The birds, he said, need only about two hours a day to lay their eggs, eat, drink and defecate, meaning they have 14 other daylight hours with nothing to do. Chickens are naturally curious and they want to go outside, or at least be engaged inside the house. When they are allowed to express their natural behaviors, negative behaviors like feather pecking and cannibalism can be reduced, he said.

How to engage the birds

All chicken farmers can make simple changes, or get creative with items found on their farm, to engage their animals' natural curiosity.

Brunnquell said the road to good engagement starts in the pullet house. He said as young as four days old, pullets can start learning to interact with engagements in their housing. For instance, Egg Innovations uses rods in its pullet houses to teach pullets how to perch. Perching trains the birds how to jump up and down, and further down the line helps promote evenness of the flock by giving less dominant birds a way to avoid more dominant birds.

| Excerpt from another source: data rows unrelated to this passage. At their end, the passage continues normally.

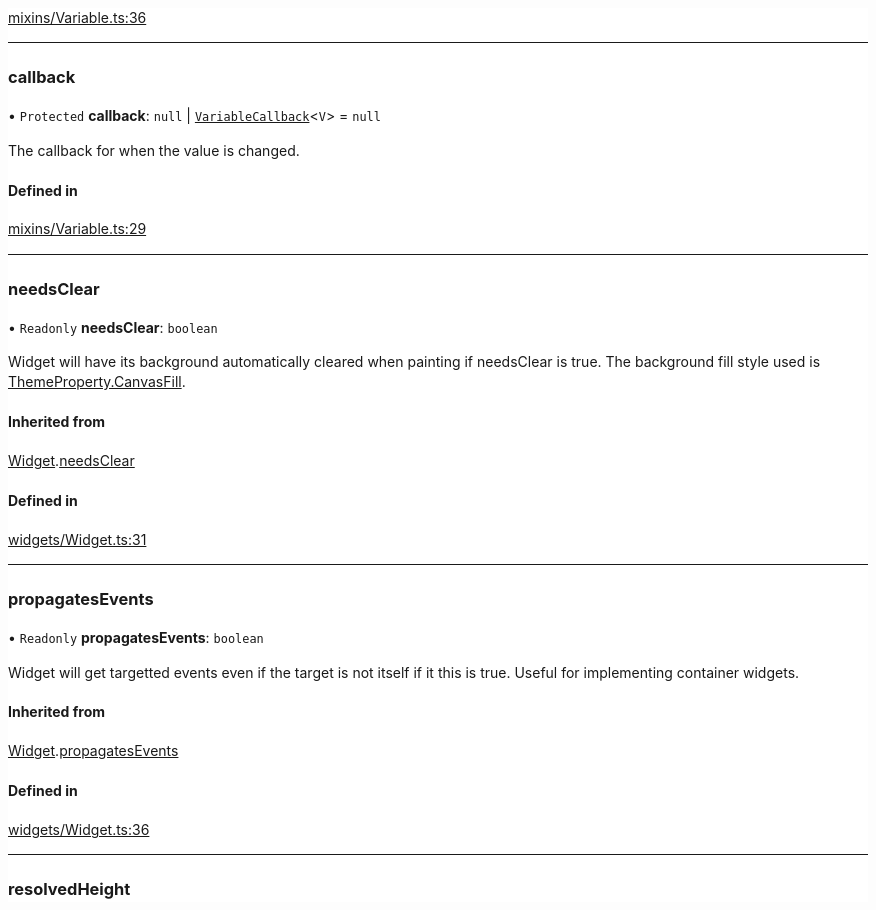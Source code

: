 [mixins/Variable.ts:36](https://github.com/playkostudios/canvas-ui/blob/68aef90/src/mixins/Variable.ts#L36)

___

### callback

• `Protected` **callback**: ``null`` \| [`VariableCallback`](../README.md#variablecallback)<`V`\> = `null`

The callback for when the value is changed.

#### Defined in

[mixins/Variable.ts:29](https://github.com/playkostudios/canvas-ui/blob/68aef90/src/mixins/Variable.ts#L29)

___

### needsClear

• `Readonly` **needsClear**: `boolean`

Widget will have its background automatically cleared when painting if
needsClear is true. The background fill style used is
[ThemeProperty.CanvasFill](../enums/themeproperty.md#canvasfill).

#### Inherited from

[Widget](widget.md).[needsClear](widget.md#needsclear)

#### Defined in

[widgets/Widget.ts:31](https://github.com/playkostudios/canvas-ui/blob/68aef90/src/widgets/Widget.ts#L31)

___

### propagatesEvents

• `Readonly` **propagatesEvents**: `boolean`

Widget will get targetted events even if the target is not itself if it
this is true. Useful for implementing container widgets.

#### Inherited from

[Widget](widget.md).[propagatesEvents](widget.md#propagatesevents)

#### Defined in

[widgets/Widget.ts:36](https://github.com/playkostudios/canvas-ui/blob/68aef90/src/widgets/Widget.ts#L36)

___

### resolvedHeight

Another key engagement is the scratch area which, he said, must be wide enough for the birds to actually use them for scratching. Additionally, litter needs to be present in the area, but it must be shallow enough that the birds do not see it as a nesting area and start dropping floor eggs in the scratch area.

Scratching can help wear down the hens' claws. Similarly, birds can also be given objects to peck at that can blunt their beaks. One Egg Innovations farmer uses a stone wheel with feed placed on top of it so birds can forage for food and shorten their beaks at the same time.

Inside and outside the house, birds should be given curiosity objects that stimulate them and give them something to do. Egg Innovations encourages its farmers to get creative, and they’ve hung old compact disks or swings inside the houses to give the birds something to play with. One even used a soda bottle drilled with holes and filled with oats to get the birds engaged.

Outside, birds want to be engaged in three dimensions. Free-range farmers used to think shade and water were enough, but Egg Innovations learned that curiosity and engagement are valuable outside as well. Birds, of course, want a place to hide if they spot a predator, but they also want things to crawl under, perch on and jump over. Again, it doesn’t need to be complex. Fallen tree limbs or hay bales are sufficient, he said.

Farmers must also remember what looks good to a human farmer – a mowed pasture used to collect farm income – doesn’t look good to a chicken. The birds want dense, deep vegetation. The birds know to come home to the safety of the barn at night.

Farmers and flock managers must also change their own behavior to keep birds engaged and active inside the house. He encouraged farmers to make a little noise while walking the house in order to make birds less afraid of loud noises and disturbances when they are in the pasture. Additionally, farmers should try walking in different directions or wearing different colors at different times of the day. All of these management practices help build up a flock’s stress tolerance. The more their environment changes, the calmer they are.